• Work instruction:
Give the records back exactly as written, but without the images.

(Records to use begins)

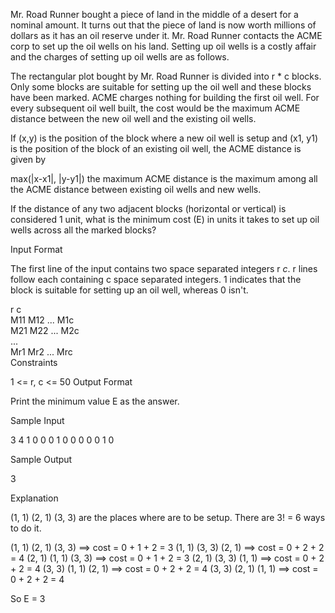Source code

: Mr. Road Runner bought a piece of land in the middle of a desert for a nominal amount. It turns out that the piece of land is now worth millions of dollars as it has an oil reserve under it. Mr. Road Runner contacts the ACME corp to set up the oil wells on his land. Setting up oil wells is a costly affair and the charges of setting up oil wells are as follows.

The rectangular plot bought by Mr. Road Runner is divided into r * c blocks. Only some blocks are suitable for setting up the oil well and these blocks have been marked. ACME charges nothing for building the first oil well. For every subsequent oil well built, the cost would be the maximum ACME distance between the new oil well and the existing oil wells.

If (x,y) is the position of the block where a new oil well is setup and (x1, y1) is the position of the block of an existing oil well, the ACME distance is given by

max(|x-x1|, |y-y1|)
the maximum ACME distance is the maximum among all the ACME distance between existing oil wells and new wells.

If the distance of any two adjacent blocks (horizontal or vertical) is considered 1 unit, what is the minimum cost (E) in units it takes to set up oil wells across all the marked blocks?

Input Format

The first line of the input contains two space separated integers r *c*.
r lines follow each containing c space separated integers.
1 indicates that the block is suitable for setting up an oil well, whereas 0 isn't.

r c  
M11 M12 ... M1c  
M21 M22 ... M2c  
...  
Mr1 Mr2 ... Mrc  
Constraints

1 <= r, c <= 50
Output Format

Print the minimum value E as the answer.

Sample Input

3 4
1 0 0 0
1 0 0 0
0 0 1 0

Sample Output

3  

Explanation

(1, 1) (2, 1) (3, 3) are the places where are to be setup.
There are 3! = 6 ways to do it.

(1, 1) (2, 1) (3, 3) ==> cost = 0 + 1 + 2 = 3
(1, 1) (3, 3) (2, 1) ==> cost = 0 + 2 + 2 = 4
(2, 1) (1, 1) (3, 3) ==> cost = 0 + 1 + 2 = 3
(2, 1) (3, 3) (1, 1) ==> cost = 0 + 2 + 2 = 4
(3, 3) (1, 1) (2, 1) ==> cost = 0 + 2 + 2 = 4
(3, 3) (2, 1) (1, 1) ==> cost = 0 + 2 + 2 = 4

So E = 3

(Records to use ends)

• Answer to this exercise:
Source code

: Mr. Road Runner bought a piece of land in the middle of a desert for a nominal amount. It turns out that the piece of land is now worth millions of dollars as it has an oil reserve under it. Mr. Road Runner contacts the ACME corp to set up the oil wells on his land. Setting up oil wells is a costly affair and the charges of setting up oil wells are as follows.

The rectangular plot bought by Mr. Road Runner is divided into r * c blocks. Only some blocks are suitable for setting up the oil well and these blocks have been marked. ACME charges nothing for building the first oil well. For every subsequent oil well built, the cost would be the maximum ACME distance between the new oil well and the existing oil wells.

If (x,y) is the position of the block where a new oil well is setup and (x1, y1) is the position of the block of an existing oil well, the ACME distance is given by

max(|x-x1|, |y-y1|)
the maximum ACME distance is the maximum among all the ACME distance between existing oil wells and new wells.

If the distance of any two adjacent blocks (horizontal or vertical) is considered 1 unit, what is the minimum cost (E) in units it takes to set up oil wells across all the marked blocks?

Input Format

The first line of the input contains two space separated integers r *c*.
r lines follow each containing c space separated integers.
1 indicates that the block is suitable for setting up an oil well, whereas 0 isn't.

r c  
M11 M12 ... M1c  
M21 M22 ... M2c  
...  
Mr1 Mr2 ... Mrc  
Constraints

1 <= r, c <= 50
Output Format

Print the minimum value E as the answer.

Sample Input

3 4
1 0 0 0
1 0 0 0
0 0 1 0

Sample Output

3  

Explanation

(1, 1) (2, 1) (3, 3) are the places where are to be setup.
There are 3! = 6 ways to do it.

(1, 1) (2, 1) (3, 3) ==> cost = 0 + 1 + 2 = 3
(1, 1) (3, 3) (2, 1) ==> cost = 0 + 2 + 2 = 4
(2, 1) (1, 1) (3, 3) ==> cost = 0 + 1 + 2 = 3
(2, 1) (3, 3) (1, 1) ==> cost = 0 + 2 + 2 = 4
(3, 3) (1, 1) (2, 1) ==> cost = 0 + 2 + 2 = 4
(3, 3) (2, 1) (1, 1) ==> cost = 0 + 2 + 2 = 4

So E = 3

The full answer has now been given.